Your intuition is a pretty good start
- dynamics
- more open voicing (or the opposite, i.e. clusters)
- leaving enough room between the melodic and harmonic elements

I would add:
- articulation (tremolo, trills, pizzicato, staccato etc)
- rhythm (e.g. high triplets against a lower straight rhythm)
- less motion in the upper voices (since that draws attention to itself - especially relevant when both elements are playing the same type of articulation, such as sustains)

I'm a bit distracted as I'm writing this, and I'm sure more experienced orchestrators chime in with more orchestration devices. However, just by using (or not using!), combining and otherwise experimenting with the ones above you should have a lot of options already 

Some more thoughts:
- Depending on context and desired effect, you can also have violas (and even violins) playing below the celli. Celli have a brighter, 'soaring' (or however you want to describe it) timbre when playing in their high range, compared to violas or violins on the same note, which sound much darker. 
- Maybe this is too obvious, but the violins and violas (or the rest of the string family for that matter) don't _need _to play all the time. It's perfectly okay to let the celli play a melody on their own or supported by the basses, celli divisi and/or other instruments etc

Hope that helps!


----------



## Living Fossil (Dec 23, 2020)

mopsiflopsi said:


> So all the online tutorials and examples I have seen so far for strings arrangement put the melody at the top. How do you write a piece where, say, the celli are meant to play the main melody? How do you prevent upper voices from stealing the show? Softer dynamics? Sparser notes? More space (octave or more?) around the melodic line? Any other tricks?

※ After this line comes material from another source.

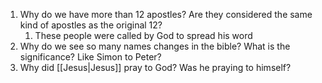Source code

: 1. Why do we have more than 12 apostles? Are they considered the same kind of apostles as the original 12?
	1. These people were called by God to spread his word
2. Why do we see so many names changes in the bible? What is the significance? Like Simon to Peter?
3. Why did [[Jesus|Jesus]] pray to God? Was he praying to himself?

I would recommend you to study carefully some scores like e.g. string quartetts by Mozart etc.

To answer your question:
The crucial point is not exactly the register itself, but the energy of the respective instrument in that range.
A cello in its best register will sound "much higher" as if the same note was played by a viola.
It will easily be audible also if there are high notes played. Etc.
And of course you can make dynamic distinctions and similar.
A melodic line played vibrato gets more attention than a line without it.
Movement keeps the attention; static notes get pulled back in the perception after a short time.
Etc. Etc.
You can also find enough information on this topic in all usual books about instrumentation.
But a first step is to get familiar with the sound of the different registers of different instruments.


----------



## mopsiflopsi (Dec 23, 2020)

Thanks for the responses! I know there is a great deal of learning to be discovered by studying the masters, but sometimes it's still helpful hearing first hand from people who are actively doing this stuff, even if to check whether I'm reaching the correct conclusions from what I'm reading on my own. 

So yeah, this is super helpful.


----------